Highly instrumented static, dynamic, and impact testing of high performance materials

Abstract

This thesis presents an investigation into potential improvements in the ballistic performance of high performance composite materials by hybridizing them with other polymer materials. The main focus is on extraction of quantitative information from ballistic trials with armour grade composite materials. The primary goal of the research in this thesis is to understand the behaviour of high performance composites and polymer materials during ballistic impact events. To design a novel hybrid composite material system, an in-depth knowledge of the hybrid material constituents must be gained. The research performed to meet this objective is presented in this thesis and is divided into four main parts, preceded by a literature review of these topics (Chapter 2). It is believed that the ballistic performance of armour grade composite materials is dependent to a certain extent on the tensile properties of the reinforcement phase (i.e. fibres). Therefore, the first part of the thesis (Chapter 3) presents an evaluation of the static tensile yarn performance of 16 different high tenacity fibres.
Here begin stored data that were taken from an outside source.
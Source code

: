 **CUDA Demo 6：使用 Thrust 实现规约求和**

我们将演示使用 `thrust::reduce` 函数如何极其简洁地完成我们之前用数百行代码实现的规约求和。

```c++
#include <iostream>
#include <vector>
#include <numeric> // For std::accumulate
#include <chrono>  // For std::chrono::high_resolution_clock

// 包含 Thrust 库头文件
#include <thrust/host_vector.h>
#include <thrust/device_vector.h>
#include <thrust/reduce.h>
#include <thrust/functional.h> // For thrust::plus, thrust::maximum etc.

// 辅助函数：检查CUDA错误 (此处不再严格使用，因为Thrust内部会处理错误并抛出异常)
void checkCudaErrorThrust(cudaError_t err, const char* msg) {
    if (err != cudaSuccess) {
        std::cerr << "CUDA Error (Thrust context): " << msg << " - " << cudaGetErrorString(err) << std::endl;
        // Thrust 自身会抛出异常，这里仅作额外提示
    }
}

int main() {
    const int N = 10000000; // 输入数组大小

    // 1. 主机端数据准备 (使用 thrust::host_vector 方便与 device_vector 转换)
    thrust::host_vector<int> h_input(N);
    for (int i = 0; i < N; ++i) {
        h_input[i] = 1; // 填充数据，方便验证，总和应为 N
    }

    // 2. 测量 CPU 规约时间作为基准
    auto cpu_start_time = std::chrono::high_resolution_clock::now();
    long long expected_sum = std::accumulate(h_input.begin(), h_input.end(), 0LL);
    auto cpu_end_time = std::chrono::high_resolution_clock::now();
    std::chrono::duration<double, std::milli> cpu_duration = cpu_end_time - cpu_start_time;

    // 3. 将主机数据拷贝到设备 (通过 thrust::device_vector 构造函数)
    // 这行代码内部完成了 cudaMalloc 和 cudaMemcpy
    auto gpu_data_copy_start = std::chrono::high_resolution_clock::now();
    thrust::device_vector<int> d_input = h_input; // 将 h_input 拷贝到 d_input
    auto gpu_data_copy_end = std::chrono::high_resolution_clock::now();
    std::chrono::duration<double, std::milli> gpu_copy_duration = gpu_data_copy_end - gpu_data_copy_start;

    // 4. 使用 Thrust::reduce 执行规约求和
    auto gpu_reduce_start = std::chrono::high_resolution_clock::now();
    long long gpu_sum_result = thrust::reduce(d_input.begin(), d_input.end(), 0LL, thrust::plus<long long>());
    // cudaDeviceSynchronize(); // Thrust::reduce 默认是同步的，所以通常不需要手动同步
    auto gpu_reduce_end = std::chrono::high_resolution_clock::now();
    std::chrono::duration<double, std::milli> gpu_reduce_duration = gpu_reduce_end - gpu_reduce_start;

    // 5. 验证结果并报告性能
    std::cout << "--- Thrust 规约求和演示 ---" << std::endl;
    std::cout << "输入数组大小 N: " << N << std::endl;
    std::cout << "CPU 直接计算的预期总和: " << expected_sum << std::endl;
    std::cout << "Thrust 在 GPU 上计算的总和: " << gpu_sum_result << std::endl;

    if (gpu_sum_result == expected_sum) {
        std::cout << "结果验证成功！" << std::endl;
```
The goal of part two of the research was to evaluate dynamic properties of the same fibres in dynamic conditions by means of a tensile split Hopkinson bar. Chapter 4 presents conclusions from the experiments employing standard Hopkinson pressure bar for fibre testing. The third part of the thesis (Chapter 5) focuses on the evaluation of the ballistic performance of various materials which could be utilized in a hybrid armour system. A highly instrumented ballistic setup was established to measure armour deformation characteristics during the impact event. The measured ballistic data allowed the derivation of the ballistic limit of each material system and for a relative comparison of the ballistic performance between the different material systems and their applicability as an armour. The damage within the ballistic panels were further investigated using Computed Tomography and Computed Laminography scans. The final part of this thesis (Chapter 6) presents studies dedicated to the design of novel material systems of improved ballistic performance. A wide range of hybrids were investigated and conclusions drawn on the optimum route to improve the ballistic limit of a polymer amour system.